Today the gathering comes after the storm
and I sit tight, my teeth pressed together
like keys in intricate locks,
while outside that stillness starts gathering, a solemn warning, asking us to clear up some room for the leaves about to be swept in circles by the wind, which warns us, “It’s coming, it’s coming, it’s coming for us,” that vast cosmic inhale, everyone’s breath bated and waiting, that turn of phrase just on the tip of everyone’s tongue, the first flicker of steam and hope as everyone leans over the platform as though to beckon it, eager and wishing that this time the train will come in time and not too late, everyone thinking, “I thought I couldn’t, but I could,” “I thought I couldn’t, but I could,” everyone’s eyes forward to the future, everyone’s hands open and inviting, everyone’s mouths half open to what’s to come, everyone’s
but not mine
because
I know
it’s all behind us

and my teeth click together and my jaw locks and tiny birds flock together and land in a line to climb the steps of my spine, to creep up my neck and guard the jagged edge of my locked jaw and they take that turnkey that I didn’t see coming and press it into a secret sweet spot that nobody knows and they wind it and wind it and wind it like a jack in the box, only instead of springing open it grinds tighter and tighter until it is closed for good.

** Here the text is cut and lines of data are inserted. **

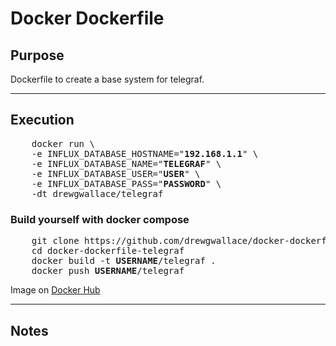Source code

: # Docker Dockerfile



## Purpose
  Dockerfile to create a base system for telegraf.
  
----

## Execution
 
<pre>
    docker run \
    -e INFLUX_DATABASE_HOSTNAME="<b>192.168.1.1</b>" \
    -e INFLUX_DATABASE_NAME="<b>TELEGRAF</b>" \
    -e INFLUX_DATABASE_USER="<b>USER</b>" \
    -e INFLUX_DATABASE_PASS="<b>PASSWORD</b>" \
    -dt drewgwallace/telegraf
</pre>
### Build yourself with docker compose
<pre>
    git clone https://github.com/drewgwallace/docker-dockerfile-telegraf.git
    cd docker-dockerfile-telegraf
    docker build -t <b>USERNAME</b>/telegraf .
    docker push <b>USERNAME</b>/telegraf
</pre>   

Image on [Docker Hub](https://hub.docker.com/r/drewgwallace/telegraf/)

----

## Notes
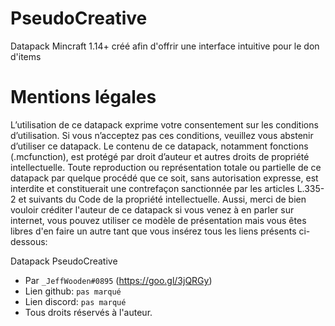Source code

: # PseudoCreative
Datapack Mincraft 1.14+ créé afin d'offrir une interface intuitive pour le don d'items

# Mentions légales

L’utilisation de ce datapack exprime votre consentement sur les conditions d’utilisation. Si vous n’acceptez pas ces conditions, veuillez vous abstenir d’utiliser ce datapack. Le contenu de ce datapack, notamment fonctions (.mcfunction), est protégé par droit d’auteur et autres droits de propriété intellectuelle. Toute reproduction ou représentation totale ou partielle de ce datapack par quelque procédé que ce soit, sans autorisation expresse, est interdite et constituerait une contrefaçon sanctionnée par les articles L.335-2 et suivants du Code de la propriété intellectuelle. Aussi, merci de bien vouloir créditer l'auteur de ce datapack si vous venez à en parler sur internet, vous pouvez utiliser ce modèle de présentation mais vous êtes libres d'en faire un autre tant que vous insérez tous les liens présents ci-dessous:

Datapack PseudoCreative
- Par `_JeffWooden#0895` (https://goo.gl/3jQRGy)
- Lien github: `pas marqué`
- Lien discord: `pas marqué`
- Tous droits réservés à l'auteur.
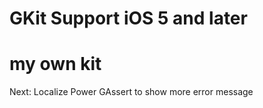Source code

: GKit
Support iOS 5 and later
====
my own kit
====

Next:
Localize
Power GAssert to show more error message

And then I am more silent than even my most perfect silence.
I am more silent than forest trees, more silent than the leaves unrustling
before the storm, I am more silent than French mimes,
than meditating monks, than vows of silence, I am more silent than corpses, than empty
graves, than the cradle that sits in the hallway, waiting, before the baby is even good
and born, quiter than stillborns, than abortions, than crashed hard drives, yes
I am more silent than God.

And the men and the women they wait on their knees, awaiting, awaiting, awaiting His response. And that is my silence. It glances back for a moment and leaves them there to wait
in their eagerness.

High School

Back then
in town
I felt every shift of the wind
with breathless desperation,
my feelings carved into the world’s most sensitive piano,
my nerves its gentle keys
played upon by glances from tattooed boys
too stoned to see
and slight head turns from punk rock girls.
The faintest eyebrow lift, the subtlest nostril flare
played like Tchaikovsky in caverns inside me,
my appetite prey to each twist of the wrist.

It’s no wonder that the rape undid me; the softest rain undid me.

The girl with all the A’s, the teacher’s pet, with the swimming pool, the field of llamas, and a tractor’s license at fifteen, she undid me with jealousy.  Her miniscule kitten plucked a high string loose, left a key dead.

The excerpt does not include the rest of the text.